Learning Is Difficult Unlearning Is Impossible

Be persistent and finish what you have started. Due to my observation of this principle, I’ve completed books I should quit reading after the first page; I’ve finished programs that I have no use of; I’ve mastered skills I don’t really care about; I’ve kept relationship with abusive relatives for years and pretended that I enjoyed it. And I know I am not the worse case. A lot of people go beyond what I’ve done. So sometimes education really has a negative effect on our lives.
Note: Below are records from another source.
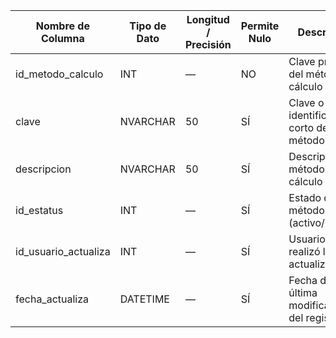 | Nombre de Columna | Tipo de Dato | Longitud / Precisión | Permite Nulo | Descripción |
| --- | --- | --- | --- | --- |
| id_metodo_calculo | INT | — | NO | Clave primaria del método de cálculo |
| clave | NVARCHAR | 50 | SÍ | Clave o identificador corto del método |
| descripcion | NVARCHAR | 50 | SÍ | Descripción del método de cálculo |
| id_estatus | INT | — | SÍ | Estado del método (activo/inactivo) |
| id_usuario_actualiza | INT | — | SÍ | Usuario que realizó la última actualización |
| fecha_actualiza | DATETIME | — | SÍ | Fecha de la última modificación del registro |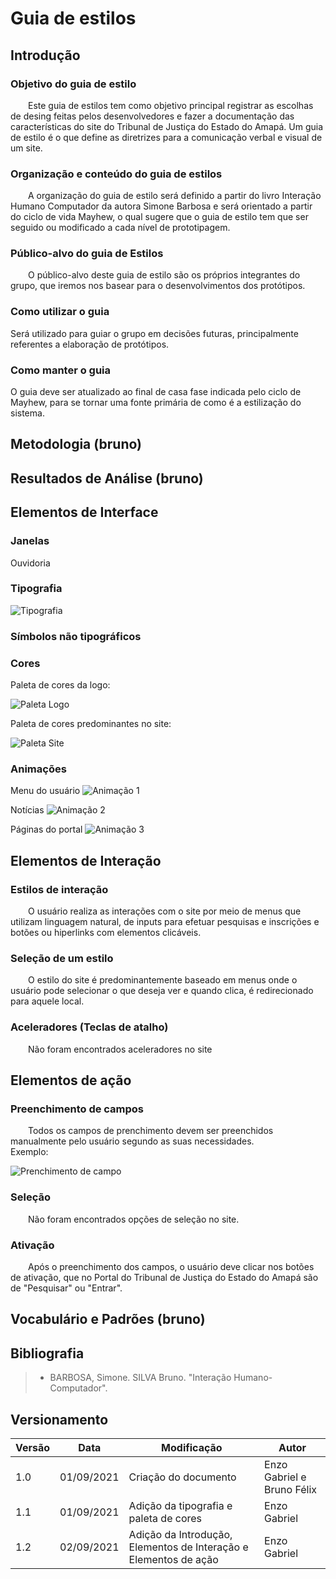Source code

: # Guia de estilos

## Introdução

### Objetivo do guia de estilo

&emsp;&emsp;Este guia de estilos tem como objetivo principal registrar as escolhas de desing feitas pelos desenvolvedores e fazer a documentação das características do site do Tribunal de Justiça do Estado do Amapá. Um guia de estilo é o que define as diretrizes para a comunicação verbal e visual de um site.

### Organização e conteúdo do guia de estilos

&emsp;&emsp;A organização do guia de estilo será definido a partir do livro Interação Humano Computador da autora Simone Barbosa e será orientado a partir do ciclo de vida Mayhew, o qual sugere que o guia de estilo tem que ser seguido ou modificado a cada nível de prototipagem.

### Público-alvo do guia de Estilos

&emsp;&emsp;O público-alvo deste guia de estilo são os próprios integrantes do grupo, que iremos nos basear para o desenvolvimentos dos protótipos.

### Como utilizar o guia

Será utilizado para guiar o grupo em decisões futuras, principalmente referentes a elaboração de protótipos.

### Como manter o guia 

O guia deve ser atualizado ao final de casa fase indicada pelo ciclo de Mayhew, para se tornar uma fonte primária de como é a estilização do sistema.

## Metodologia (bruno)

## Resultados de Análise (bruno)

## Elementos de Interface

### Janelas
Ouvidoria

### Tipografia

![Tipografia](../assets/guia-de-estilos/tipografia.png)

### Símbolos não tipográficos

### Cores

Paleta de cores da logo:

![Paleta Logo](../assets/guia-de-estilos/paleta-de-cores-logo.png)

Paleta de cores predominantes no site:

![Paleta Site](../assets/guia-de-estilos/paleta-de-cores-site.png)

### Animações

Menu do usuário
![Animação 1](../assets/guia-de-estilos/menu.gif)

Notícias
![Animação 2](../assets/guia-de-estilos/menu2.gif)

Páginas do portal
![Animação 3](../assets/guia-de-estilos/menu3.gif)

## Elementos de Interação

### Estilos de interação

&emsp;&emsp;O usuário realiza as interações com o site por meio de menus que utilizam linguagem natural, de inputs para efetuar pesquisas e inscrições e botões ou hiperlinks com elementos clicáveis.
### Seleção de um estilo

&emsp;&emsp;O estilo do site é predominantemente baseado em menus onde o usuário pode selecionar o que deseja ver e quando clica, é redirecionado para aquele local.
### Aceleradores (Teclas de atalho)

&emsp;&emsp;Não foram encontrados aceleradores no site
## Elementos de ação 

### Preenchimento de campos

&emsp;&emsp;Todos os campos de prenchimento devem ser preenchidos manualmente pelo usuário segundo as suas necessidades.<br>Exemplo:

![Prenchimento de campo](../assets/guia-de-estilos/preenchimento-de-campo.png)
### Seleção

&emsp;&emsp;Não foram encontrados opções de seleção no site.

### Ativação

&emsp;&emsp;Após o preenchimento dos campos, o usuário deve clicar nos botões de ativação, que no Portal do Tribunal de Justiça do Estado do Amapá são de "Pesquisar" ou "Entrar".

## Vocabulário e Padrões (bruno)

## Bibliografia
> - BARBOSA, Simone. SILVA Bruno. "Interação Humano-Computador".
## Versionamento

| Versão | Data | Modificação | Autor |
|--|--|--|--|
| 1.0 | 01/09/2021 | Criação do documento | Enzo Gabriel e Bruno Félix |
| 1.1 | 01/09/2021 | Adição da tipografia e paleta de cores | Enzo Gabriel |
| 1.2 | 02/09/2021 | Adição da Introdução, Elementos de Interação e Elementos de ação | Enzo Gabriel |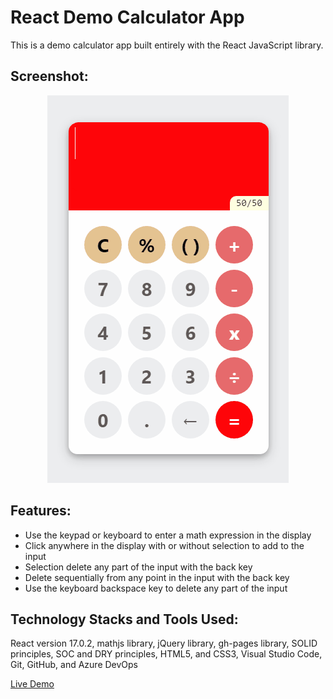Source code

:# React Demo Calculator App

This is a demo calculator app built entirely with the React JavaScript library.

## Screenshot:


<p align="center">
  <a href="https://rajndev.github.io/react-demo-calculator-app"><img height=620 width=386 src="screenshots/screenshot.gif"></a>
</p>

## Features:

- Use the keypad or keyboard to enter a math expression in the display
- Click anywhere in the display with or without selection to add to the input
- Selection delete any part of the input with the back key
- Delete sequentially from any point in the input with the back key
- Use the keyboard backspace key to delete any part of the input

## Technology Stacks and Tools Used:

React version 17.0.2, mathjs library, jQuery library, gh-pages library, SOLID principles, SOC and DRY principles, HTML5, and CSS3, Visual Studio Code, Git, GitHub, and Azure DevOps

[Live Demo](https://rajndev.github.io/react-demo-calculator-app)
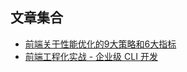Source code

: ## 文章集合

- [前端关于性能优化的9大策略和6大指标 ](https://juejin.cn/post/6981673766178783262#heading-10)
- [前端工程化实战 - 企业级 CLI 开发](https://juejin.cn/post/6982215543017193502)

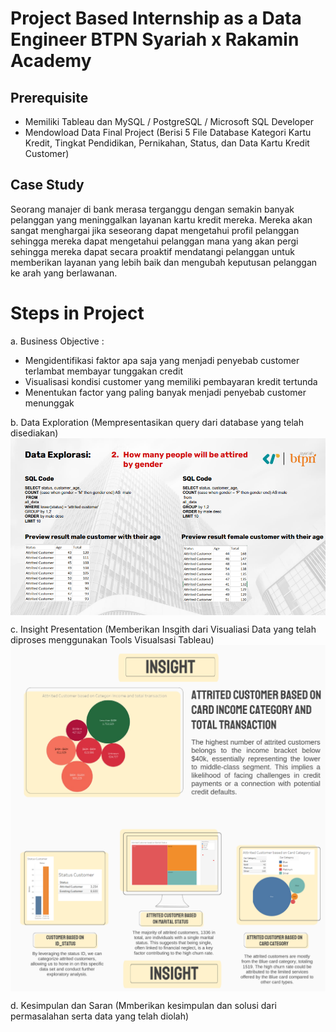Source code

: # Project Based Internship as a Data Engineer BTPN Syariah x Rakamin Academy

## Prerequisite
- Memiliki Tableau dan MySQL / PostgreSQL / Microsoft SQL Developer
- Mendowload Data Final Project (Berisi 5 File Database Kategori Kartu Kredit, Tingkat Pendidikan, Pernikahan, Status, dan Data Kartu Kredit Customer)

## Case Study
Seorang manajer di bank merasa terganggu dengan semakin banyak pelanggan yang meninggalkan layanan kartu kredit mereka. Mereka akan sangat menghargai jika seseorang
dapat mengetahui profil pelanggan sehingga mereka dapat mengetahui pelanggan mana yang akan pergi sehingga mereka dapat secara proaktif mendatangi pelanggan untuk
memberikan layanan yang lebih baik dan mengubah keputusan pelanggan ke arah yang berlawanan.

# Steps in Project
a. Business Objective : 
- Mengidentifikasi faktor apa saja yang menjadi penyebab customer terlambat membayar tunggakan credit
- Visualisasi kondisi customer yang memiliki pembayaran kredit tertunda
- Menentukan factor yang paling banyak menjadi penyebab customer menunggak
  
b. Data Exploration (Mempresentasikan query dari database yang telah disediakan)
<img align="center" width="1000" src="Exploration_data.png" />

c. Insight Presentation (Memberikan Insgith dari Visualiasi Data yang telah diproses menggunakan Tools Visualsasi Tableau)
<img align="center" width="1000" src="Insight_1.png" />
<img align="center" width="1000" src="Insight_2.png" />

d. Kesimpulan dan Saran (Mmberikan kesimpulan dan solusi dari permasalahan serta data yang telah diolah)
Our persistence mainly comes from the fact that we are instilled, encouraged, prodded for years from kindergarten to college by dutiful and overworked teachers and parents to behave this way, but in reality persistence is not always commendable and is often overused. You would think that knowing what I know now, I can judge with more discerning eyes and start to practice in the opposite direction, but no–I am incapable of doing that. If learning is hard, unlearning is quite impossible. Unlearning is like giving up part of who you are and losing part of your own identity. I probably need to go to see a psychologist or practice certain religion to keep my sanity if I embark on a journey of unlearning.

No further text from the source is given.